In 1881, at the age of 20, Edwin moved to Blackford County, Indiana to farm acreage owned by his father. Shortly after moving to Blackford County, Edwin was elected Justice of the Peace in 1883. Edwin married Elizabeth Neff in 1891 in Wabash, and they moved to Hartford City, Indiana. Together, they had five sons: Holton (1893), Wilbur (1895), John (1897), Richard (1900), and Frederick (1904).

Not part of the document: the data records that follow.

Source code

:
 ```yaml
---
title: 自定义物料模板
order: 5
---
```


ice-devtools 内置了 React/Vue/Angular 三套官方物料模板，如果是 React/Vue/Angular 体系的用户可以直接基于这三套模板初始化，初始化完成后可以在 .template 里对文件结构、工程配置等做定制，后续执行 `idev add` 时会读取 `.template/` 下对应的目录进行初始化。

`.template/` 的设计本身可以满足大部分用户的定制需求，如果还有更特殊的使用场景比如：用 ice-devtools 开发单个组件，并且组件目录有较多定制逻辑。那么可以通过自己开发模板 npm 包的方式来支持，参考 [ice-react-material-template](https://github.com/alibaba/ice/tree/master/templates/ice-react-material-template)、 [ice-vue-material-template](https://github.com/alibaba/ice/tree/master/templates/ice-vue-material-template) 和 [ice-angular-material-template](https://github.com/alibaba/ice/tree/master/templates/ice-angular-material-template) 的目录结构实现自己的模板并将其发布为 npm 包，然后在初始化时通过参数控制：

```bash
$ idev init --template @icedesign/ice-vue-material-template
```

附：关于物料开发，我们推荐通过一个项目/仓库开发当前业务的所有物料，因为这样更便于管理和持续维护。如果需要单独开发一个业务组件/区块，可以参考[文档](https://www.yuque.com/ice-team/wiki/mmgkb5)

In the 1890s, the availability of cheap fuel brought an influx of French and Belgian glass workers to the area. Edwin invested in a glass factory, but lost his investments during the Panic of 1893. Unemployed, he accepted an offer to be Hartford City's first Water Superintendent in 1895. Running water was a novelty in rural Indiana, and Edwin soon faced water shortages. He felt the best way to encourage water conservation was through metering. However, he needed an easy way to access the water meters. So, he designed the first water meter pit and applied for a patent. He received the patent for his invention on September 19, 1899. He began installing meter pits in his community, and news of his success spread to neighboring towns. Edwin found himself filling orders from his basement workshop, and his wife managed the bookkeeping.

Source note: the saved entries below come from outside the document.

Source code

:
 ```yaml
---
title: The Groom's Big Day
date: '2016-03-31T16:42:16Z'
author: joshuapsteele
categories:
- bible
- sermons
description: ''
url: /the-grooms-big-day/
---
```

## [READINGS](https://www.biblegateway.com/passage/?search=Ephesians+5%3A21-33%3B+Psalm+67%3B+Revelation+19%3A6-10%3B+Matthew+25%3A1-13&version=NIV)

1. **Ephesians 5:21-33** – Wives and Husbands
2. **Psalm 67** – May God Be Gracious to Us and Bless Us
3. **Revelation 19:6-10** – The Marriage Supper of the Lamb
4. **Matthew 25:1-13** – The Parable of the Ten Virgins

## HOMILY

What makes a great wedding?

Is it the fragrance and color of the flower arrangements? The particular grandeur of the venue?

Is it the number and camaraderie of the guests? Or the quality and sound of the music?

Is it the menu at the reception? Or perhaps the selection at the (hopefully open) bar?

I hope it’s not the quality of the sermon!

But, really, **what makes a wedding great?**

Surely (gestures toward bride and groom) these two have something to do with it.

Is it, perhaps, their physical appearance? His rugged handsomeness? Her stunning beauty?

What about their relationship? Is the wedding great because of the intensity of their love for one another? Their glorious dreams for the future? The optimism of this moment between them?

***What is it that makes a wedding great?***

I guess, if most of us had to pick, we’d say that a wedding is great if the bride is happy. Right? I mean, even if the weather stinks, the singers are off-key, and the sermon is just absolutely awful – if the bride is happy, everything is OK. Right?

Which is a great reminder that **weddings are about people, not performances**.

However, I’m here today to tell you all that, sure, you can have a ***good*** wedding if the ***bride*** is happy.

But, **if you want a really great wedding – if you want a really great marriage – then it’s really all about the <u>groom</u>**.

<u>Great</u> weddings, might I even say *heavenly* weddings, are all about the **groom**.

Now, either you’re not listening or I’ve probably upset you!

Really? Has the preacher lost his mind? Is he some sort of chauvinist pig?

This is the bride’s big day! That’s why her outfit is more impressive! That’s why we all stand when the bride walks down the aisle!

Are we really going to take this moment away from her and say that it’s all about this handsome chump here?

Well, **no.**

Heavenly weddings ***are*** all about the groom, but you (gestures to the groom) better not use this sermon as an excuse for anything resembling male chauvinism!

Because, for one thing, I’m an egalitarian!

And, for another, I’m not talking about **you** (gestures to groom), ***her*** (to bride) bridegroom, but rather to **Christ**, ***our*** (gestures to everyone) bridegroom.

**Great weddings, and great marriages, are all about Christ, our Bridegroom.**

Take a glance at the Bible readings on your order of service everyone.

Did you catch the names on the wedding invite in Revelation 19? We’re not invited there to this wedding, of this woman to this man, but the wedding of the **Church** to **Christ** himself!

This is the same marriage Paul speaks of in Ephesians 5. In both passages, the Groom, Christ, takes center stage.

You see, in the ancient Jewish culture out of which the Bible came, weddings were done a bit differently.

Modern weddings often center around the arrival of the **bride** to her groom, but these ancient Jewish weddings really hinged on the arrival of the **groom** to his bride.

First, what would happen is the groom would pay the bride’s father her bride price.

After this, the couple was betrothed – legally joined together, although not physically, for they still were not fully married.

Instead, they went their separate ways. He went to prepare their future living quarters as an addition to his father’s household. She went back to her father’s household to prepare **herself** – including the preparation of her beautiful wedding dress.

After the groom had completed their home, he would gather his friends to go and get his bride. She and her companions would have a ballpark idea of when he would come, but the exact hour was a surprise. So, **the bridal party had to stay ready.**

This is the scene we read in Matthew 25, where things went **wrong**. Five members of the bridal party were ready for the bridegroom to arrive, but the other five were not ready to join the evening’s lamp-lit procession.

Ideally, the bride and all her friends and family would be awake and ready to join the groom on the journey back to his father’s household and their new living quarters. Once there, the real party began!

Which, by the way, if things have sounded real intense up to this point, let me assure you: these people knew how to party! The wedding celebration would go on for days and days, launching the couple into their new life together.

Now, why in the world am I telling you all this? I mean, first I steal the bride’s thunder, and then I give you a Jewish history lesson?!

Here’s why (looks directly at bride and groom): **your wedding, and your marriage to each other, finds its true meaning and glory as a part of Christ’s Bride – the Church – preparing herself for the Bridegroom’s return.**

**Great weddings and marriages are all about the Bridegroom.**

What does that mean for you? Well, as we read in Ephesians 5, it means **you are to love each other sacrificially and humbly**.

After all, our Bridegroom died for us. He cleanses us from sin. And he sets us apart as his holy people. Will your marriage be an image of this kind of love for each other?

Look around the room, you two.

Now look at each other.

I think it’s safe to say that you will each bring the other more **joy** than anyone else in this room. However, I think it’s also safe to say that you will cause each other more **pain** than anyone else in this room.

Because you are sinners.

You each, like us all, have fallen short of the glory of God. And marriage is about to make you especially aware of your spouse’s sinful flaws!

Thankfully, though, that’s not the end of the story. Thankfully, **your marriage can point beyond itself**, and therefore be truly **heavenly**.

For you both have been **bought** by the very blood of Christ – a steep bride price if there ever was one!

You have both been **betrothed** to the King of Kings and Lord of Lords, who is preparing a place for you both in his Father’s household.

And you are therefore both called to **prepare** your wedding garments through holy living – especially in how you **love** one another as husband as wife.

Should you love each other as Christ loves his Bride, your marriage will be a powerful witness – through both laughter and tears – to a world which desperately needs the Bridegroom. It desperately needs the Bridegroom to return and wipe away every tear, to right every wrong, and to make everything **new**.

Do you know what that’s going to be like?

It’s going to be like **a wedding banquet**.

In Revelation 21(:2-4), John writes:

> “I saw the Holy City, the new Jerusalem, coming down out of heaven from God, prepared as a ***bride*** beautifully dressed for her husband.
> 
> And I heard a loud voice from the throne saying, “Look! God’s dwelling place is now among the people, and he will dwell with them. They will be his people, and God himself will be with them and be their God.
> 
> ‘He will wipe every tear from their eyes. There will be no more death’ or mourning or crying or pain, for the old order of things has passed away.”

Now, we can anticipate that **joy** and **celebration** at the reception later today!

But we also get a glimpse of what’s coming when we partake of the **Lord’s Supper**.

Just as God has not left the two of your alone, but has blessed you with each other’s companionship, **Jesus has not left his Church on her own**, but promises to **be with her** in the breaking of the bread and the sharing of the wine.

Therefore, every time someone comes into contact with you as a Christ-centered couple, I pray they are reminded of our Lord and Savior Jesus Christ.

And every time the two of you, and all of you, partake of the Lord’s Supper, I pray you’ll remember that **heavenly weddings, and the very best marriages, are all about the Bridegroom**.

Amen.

In 1911, Edwin lost his job due to political changes, and his youngest son, Frederick, died from an illness. At the wake of his son's funeral, his friends encouraged him to move back to Wabash and make meter pits full-time. Edwin moved his family to Wabash and incorporated his fledgling business, The Ford Meter Box Company, Inc. Under Edwin's direction, the company saw growth and expanded product offerings. Edwin died September 3, 1933. His legacy continues through his family-owned manufacturing company.